(Rendered images with source text)

%%

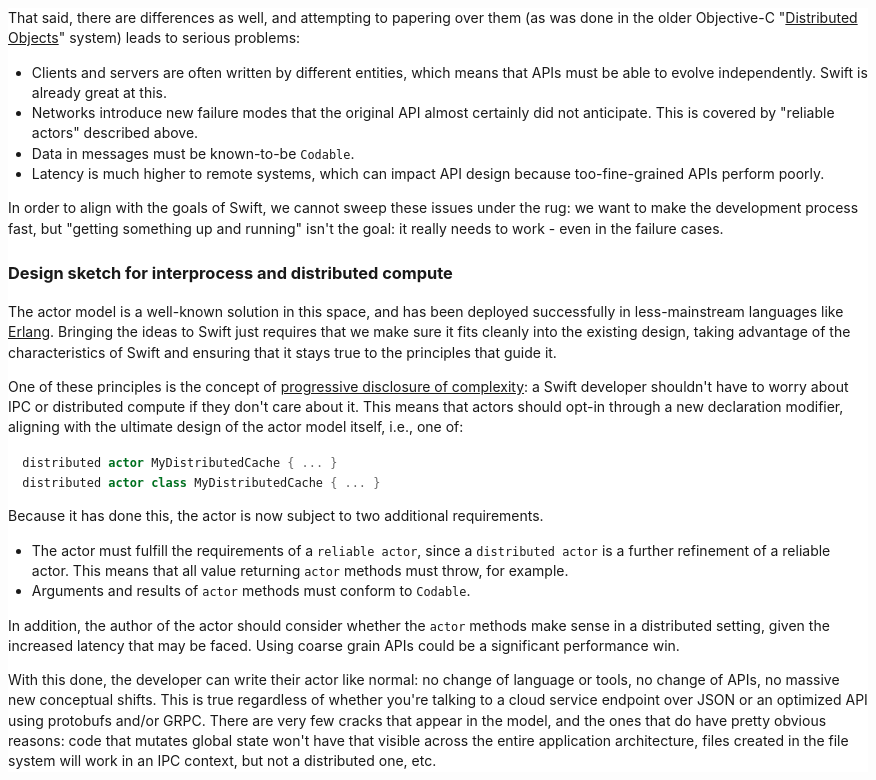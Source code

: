 That said, there are differences as well, and attempting to papering over them (as was done
in the older Objective-C "[Distributed
Objects](https://www.mikeash.com/pyblog/friday-qa-2009-02-20-the-good-and-bad-of-distributed-objects.html)" system)
leads to serious problems:

- Clients and servers are often written by different entities, which means that APIs must be
  able to evolve independently.  Swift is already great at this.
- Networks introduce new failure modes that the original API almost certainly did not
  anticipate.  This is covered by "reliable actors" described above.
- Data in messages must be known-to-be `Codable`.
- Latency is much higher to remote systems, which can impact API design because
  too-fine-grained APIs perform poorly.

In order to align with the goals of Swift, we cannot sweep these issues under the rug: we
want to make the development process fast, but "getting something up and running" isn't the
goal: it really needs to work - even in the failure cases.

### Design sketch for interprocess and distributed compute

The actor model is a well-known solution in this space, and has been deployed
successfully in less-mainstream languages like
[Erlang](https://en.wikipedia.org/wiki/Erlang_(programming_language)#Concurrency_and_distribution_orientation).
Bringing the ideas to Swift just requires that we make sure it fits cleanly into the existing
design, taking advantage of the characteristics of Swift and ensuring that it stays true to the
principles that guide it.

One of these principles is the concept of [progressive disclosure of
complexity](https://en.wikipedia.org/wiki/Progressive_disclosure): a Swift developer
shouldn't have to worry about IPC or distributed compute if they don't care about it.  This
means that actors should opt-in through a new declaration modifier, aligning with the ultimate
design of the actor model itself, i.e., one of:

```swift
  distributed actor MyDistributedCache { ... }
  distributed actor class MyDistributedCache { ... }
```

Because it has done this, the actor is now subject to two additional requirements.

- The actor must fulfill the requirements of a `reliable actor`, since a
  `distributed actor` is a further refinement of a reliable actor.  This means that all
  value returning `actor` methods must throw, for example.
- Arguments and results of `actor` methods must conform to `Codable`.

In addition, the author of the actor should consider whether the `actor` methods make
sense in a distributed setting, given the increased latency that may be faced.  Using coarse
grain APIs could be a significant performance win.

With this done, the developer can write their actor like normal: no change of language or
tools, no change of APIs, no massive new conceptual shifts.  This is true regardless of
whether you're talking to a cloud service endpoint over JSON or an optimized API using
protobufs and/or GRPC.  There are very few cracks that appear in the model, and the ones
that do have pretty obvious reasons: code that mutates global
state won't have that visible across the entire application architecture, files created in the file
system will work in an IPC context, but not a distributed one, etc.
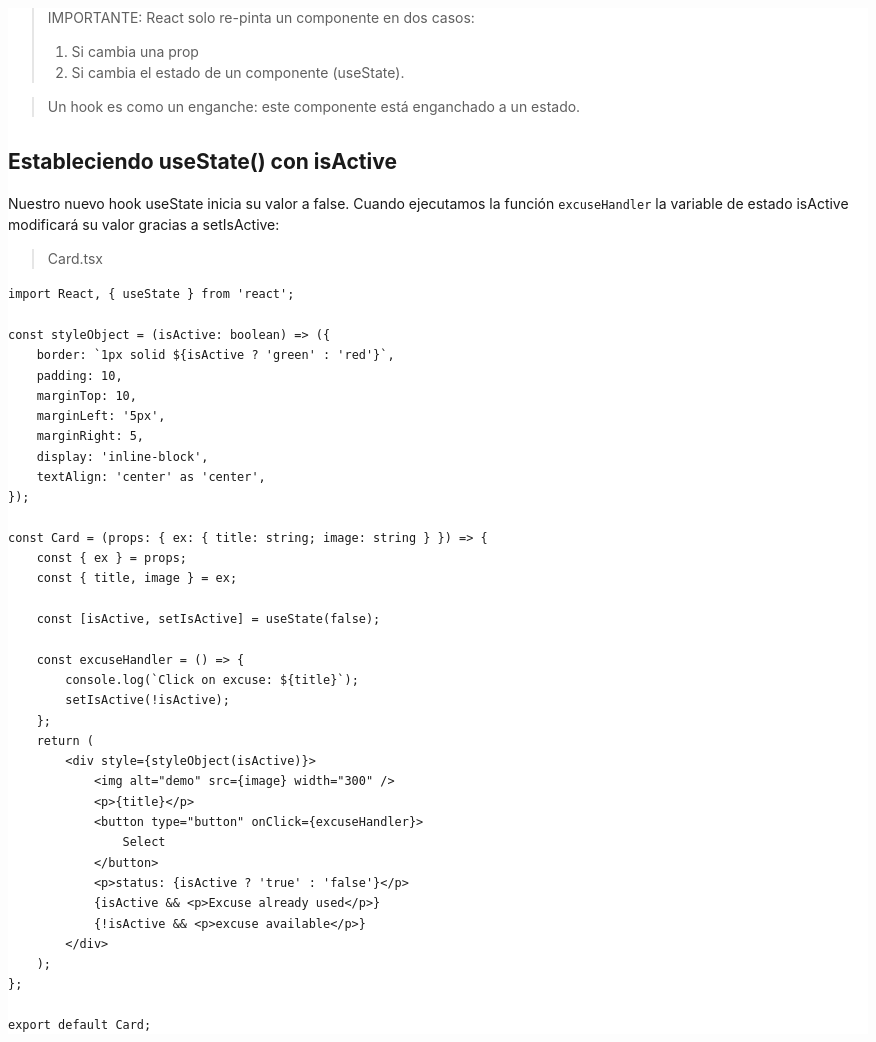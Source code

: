 > IMPORTANTE: React solo re-pinta un componente en dos casos:
>
> 1. Si cambia una prop
> 2. Si cambia el estado de un componente (useState).

> Un hook es como un enganche: este componente está enganchado a un estado.

## Estableciendo useState() con isActive

Nuestro nuevo hook useState inicia su valor a false. Cuando ejecutamos la función `excuseHandler` la variable de estado isActive modificará su valor gracias a setIsActive:

> Card.tsx

```tsx
import React, { useState } from 'react';

const styleObject = (isActive: boolean) => ({
	border: `1px solid ${isActive ? 'green' : 'red'}`,
	padding: 10,
	marginTop: 10,
	marginLeft: '5px',
	marginRight: 5,
	display: 'inline-block',
	textAlign: 'center' as 'center',
});

const Card = (props: { ex: { title: string; image: string } }) => {
	const { ex } = props;
	const { title, image } = ex;

	const [isActive, setIsActive] = useState(false);

	const excuseHandler = () => {
		console.log(`Click on excuse: ${title}`);
		setIsActive(!isActive);
	};
	return (
		<div style={styleObject(isActive)}>
			<img alt="demo" src={image} width="300" />
			<p>{title}</p>
			<button type="button" onClick={excuseHandler}>
				Select
			</button>
			<p>status: {isActive ? 'true' : 'false'}</p>
			{isActive && <p>Excuse already used</p>}
			{!isActive && <p>excuse available</p>}
		</div>
	);
};

export default Card;
```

%%

- **ACTIVITY**:
Print all the lines above exactly as they are, but without the pictures.

- **SOLUTION FOR THIS EXERCISE**:
Source code

: That said, there are differences as well, and attempting to papering over them (as was done
in the older Objective-C "[Distributed
Objects](https://www.mikeash.com/pyblog/friday-qa-2009-02-20-the-good-and-bad-of-distributed-objects.html)" system)
leads to serious problems:

- Clients and servers are often written by different entities, which means that APIs must be
  able to evolve independently.  Swift is already great at this.
- Networks introduce new failure modes that the original API almost certainly did not
  anticipate.  This is covered by "reliable actors" described above.
- Data in messages must be known-to-be `Codable`.
- Latency is much higher to remote systems, which can impact API design because
  too-fine-grained APIs perform poorly.

In order to align with the goals of Swift, we cannot sweep these issues under the rug: we
want to make the development process fast, but "getting something up and running" isn't the
goal: it really needs to work - even in the failure cases.

### Design sketch for interprocess and distributed compute

The actor model is a well-known solution in this space, and has been deployed
successfully in less-mainstream languages like
[Erlang](https://en.wikipedia.org/wiki/Erlang_(programming_language)#Concurrency_and_distribution_orientation).
Bringing the ideas to Swift just requires that we make sure it fits cleanly into the existing
design, taking advantage of the characteristics of Swift and ensuring that it stays true to the
principles that guide it.

One of these principles is the concept of [progressive disclosure of
complexity](https://en.wikipedia.org/wiki/Progressive_disclosure): a Swift developer
shouldn't have to worry about IPC or distributed compute if they don't care about it.  This
means that actors should opt-in through a new declaration modifier, aligning with the ultimate
design of the actor model itself, i.e., one of:

```swift
  distributed actor MyDistributedCache { ... }
  distributed actor class MyDistributedCache { ... }
```

Because it has done this, the actor is now subject to two additional requirements.

- The actor must fulfill the requirements of a `reliable actor`, since a
  `distributed actor` is a further refinement of a reliable actor.  This means that all
  value returning `actor` methods must throw, for example.
- Arguments and results of `actor` methods must conform to `Codable`.

In addition, the author of the actor should consider whether the `actor` methods make
sense in a distributed setting, given the increased latency that may be faced.  Using coarse
grain APIs could be a significant performance win.

With this done, the developer can write their actor like normal: no change of language or
tools, no change of APIs, no massive new conceptual shifts.  This is true regardless of
whether you're talking to a cloud service endpoint over JSON or an optimized API using
protobufs and/or GRPC.  There are very few cracks that appear in the model, and the ones
that do have pretty obvious reasons: code that mutates global
state won't have that visible across the entire application architecture, files created in the file
system will work in an IPC context, but not a distributed one, etc.
Source code

: > IMPORTANTE: React solo re-pinta un componente en dos casos:
>
> 1. Si cambia una prop
> 2. Si cambia el estado de un componente (useState).

> Un hook es como un enganche: este componente está enganchado a un estado.

## Estableciendo useState() con isActive

Nuestro nuevo hook useState inicia su valor a false. Cuando ejecutamos la función `excuseHandler` la variable de estado isActive modificará su valor gracias a setIsActive:

> Card.tsx

```tsx
import React, { useState } from 'react';

const styleObject = (isActive: boolean) => ({
	border: `1px solid ${isActive ? 'green' : 'red'}`,
	padding: 10,
	marginTop: 10,
	marginLeft: '5px',
	marginRight: 5,
	display: 'inline-block',
	textAlign: 'center' as 'center',
});

const Card = (props: { ex: { title: string; image: string } }) => {
	const { ex } = props;
	const { title, image } = ex;

	const [isActive, setIsActive] = useState(false);

	const excuseHandler = () => {
		console.log(`Click on excuse: ${title}`);
		setIsActive(!isActive);
	};
	return (
		<div style={styleObject(isActive)}>
			<img alt="demo" src={image} width="300" />
			<p>{title}</p>
			<button type="button" onClick={excuseHandler}>
				Select
			</button>
			<p>status: {isActive ? 'true' : 'false'}</p>
			{isActive && <p>Excuse already used</p>}
			{!isActive && <p>excuse available</p>}
		</div>
	);
};

export default Card;
```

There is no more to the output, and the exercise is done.